Ultimately, Though, Final Fantasy XIV Is Its Own Game, For The Better
But my point in comparing the two games is not to compete for a title of “best” MMO, but rather, to point out that the differences in gameplay are pretty drastic and they serve to make the games feel totally different. While there are similarities (hotkey and tab-target combat, global cooldowns, buffs, debuffs, etc), both games cater to different player niches. WoW combat, even post-BfA GCD changes, is hectic, fast-paced, and requires quick adaptation and reflex-heavy gameplay, where FFXIV uses a long GCD and longer cast times to make everything feel slower, more deliberate, and slightly more accessible (it is designed to be fully playable on a gamepad, after all).

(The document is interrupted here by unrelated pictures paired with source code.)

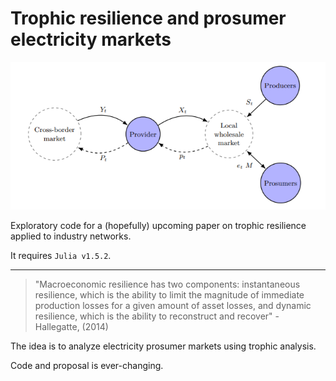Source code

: # Trophic resilience and prosumer electricity markets

![diagram](docs/plots/diagram.PNG)


Exploratory code for a (hopefully) upcoming paper on trophic resilience applied to industry networks.

It requires `Julia v1.5.2`. 

--- 

> "Macroeconomic resilience has two components:  instantaneous resilience, which is the ability to limit the magnitude of immediate production losses for a given amount of asset losses, and dynamic resilience, which is the ability to reconstruct and recover" - Hallegatte, (2014)

The idea is to analyze electricity prosumer markets using trophic analysis. 

Code and proposal is ever-changing.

Both games have different core strengths in their storytelling, with WoW having a more world-centric narrative that focuses heavily on the ways in which players intertwine with the world and its inhabitants, while FFXIV has the world largely functioning without the player character and inserts us to change the outcomes for the better, which makes the player character more political in a way, which works for the game’s story where it wouldn’t for WoW (can you imagine the headache if your player character’s faction mattered for the lore in WoW?) Both games have distinctive art styles and very different philosophy around class design, combat design, PvE and PvP content, and the world itself.
That, to me, is the biggest takeaway I’ve had in my last two-ish years of being involved with both games. In my younger years, it would have been easy to have fully thrown my support behind one or the other and dissed the one I didn’t choose. Hell, I bought FFXIV at launch in 2011, and it was an absolute dumpster fire then, which I played for the first 9-10 character levels before ditching it completely. However, with age and wisdom, I realize that while both games are involved in a superfluous contest for “best MMO,” both games are actually very different products that use the genre of MMORPG as the window dressing to two very different views on what an MMORPG actually is. Labeling them as competing is a counterproductive exercise, as while they “compete” in terms of mindshare and marketing, they are indeed different games, and I am glad that the genre of MMO has two top contenders with such different outlooks on what an MMO can be.